## Your goal
Scan the records for the word "small". Copy each line that includes it.

Rendered images with source text:
········
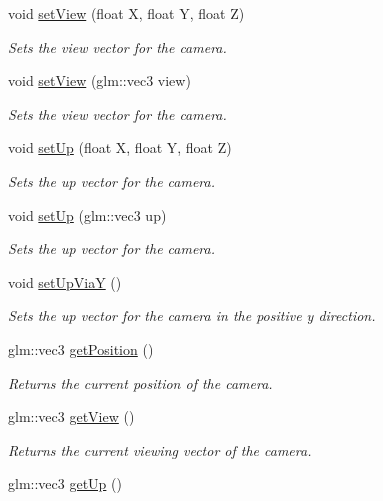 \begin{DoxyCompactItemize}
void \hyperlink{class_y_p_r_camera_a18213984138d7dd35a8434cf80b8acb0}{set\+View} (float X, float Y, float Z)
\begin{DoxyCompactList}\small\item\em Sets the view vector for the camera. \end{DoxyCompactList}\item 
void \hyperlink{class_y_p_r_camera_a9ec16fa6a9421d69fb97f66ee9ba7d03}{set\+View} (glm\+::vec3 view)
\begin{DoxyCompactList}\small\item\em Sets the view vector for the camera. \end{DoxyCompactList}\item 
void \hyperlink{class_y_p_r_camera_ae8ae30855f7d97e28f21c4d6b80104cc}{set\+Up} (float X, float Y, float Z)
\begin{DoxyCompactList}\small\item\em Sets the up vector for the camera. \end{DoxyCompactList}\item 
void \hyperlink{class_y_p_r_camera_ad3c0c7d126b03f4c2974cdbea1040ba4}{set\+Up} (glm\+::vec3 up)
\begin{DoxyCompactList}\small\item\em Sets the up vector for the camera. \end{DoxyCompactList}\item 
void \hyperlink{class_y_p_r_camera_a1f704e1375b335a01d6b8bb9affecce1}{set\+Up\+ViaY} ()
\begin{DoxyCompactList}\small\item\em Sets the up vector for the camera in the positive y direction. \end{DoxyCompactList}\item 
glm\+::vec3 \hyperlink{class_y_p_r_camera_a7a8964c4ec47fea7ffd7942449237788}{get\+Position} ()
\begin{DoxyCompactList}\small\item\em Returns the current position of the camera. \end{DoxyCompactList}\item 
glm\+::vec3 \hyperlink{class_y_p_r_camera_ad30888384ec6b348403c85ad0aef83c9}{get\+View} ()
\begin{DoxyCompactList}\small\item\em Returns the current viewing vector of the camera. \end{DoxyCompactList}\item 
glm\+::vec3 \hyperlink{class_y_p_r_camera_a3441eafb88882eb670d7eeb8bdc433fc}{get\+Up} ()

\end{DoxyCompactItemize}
········
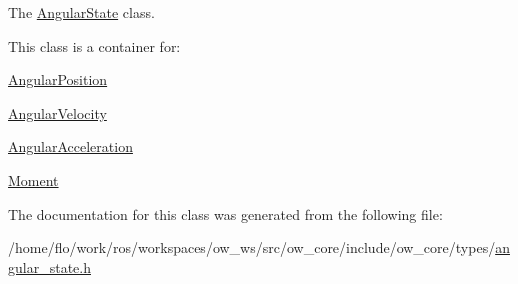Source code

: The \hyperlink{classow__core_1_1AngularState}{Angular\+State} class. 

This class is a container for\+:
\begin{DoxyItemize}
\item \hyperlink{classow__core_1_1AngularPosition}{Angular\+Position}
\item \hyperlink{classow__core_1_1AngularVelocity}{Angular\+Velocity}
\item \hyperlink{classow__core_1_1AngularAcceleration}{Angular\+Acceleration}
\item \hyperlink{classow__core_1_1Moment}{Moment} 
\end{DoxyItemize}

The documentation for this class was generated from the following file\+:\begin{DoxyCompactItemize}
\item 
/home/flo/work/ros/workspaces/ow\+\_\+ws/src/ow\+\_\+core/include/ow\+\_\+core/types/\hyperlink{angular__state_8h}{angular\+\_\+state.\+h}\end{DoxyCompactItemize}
········
## Written answer
\begin{DoxyCompactList}\small\item\em Sets the view vector for the camera. \end{DoxyCompactList}\item 
\begin{DoxyCompactList}\small\item\em Sets the view vector for the camera. \end{DoxyCompactList}\item 
\begin{DoxyCompactList}\small\item\em Sets the up vector for the camera. \end{DoxyCompactList}\item 
\begin{DoxyCompactList}\small\item\em Sets the up vector for the camera. \end{DoxyCompactList}\item 
\begin{DoxyCompactList}\small\item\em Sets the up vector for the camera in the positive y direction. \end{DoxyCompactList}\item 
\begin{DoxyCompactList}\small\item\em Returns the current position of the camera. \end{DoxyCompactList}\item 
\begin{DoxyCompactList}\small\item\em Returns the current viewing vector of the camera. \end{DoxyCompactList}\item 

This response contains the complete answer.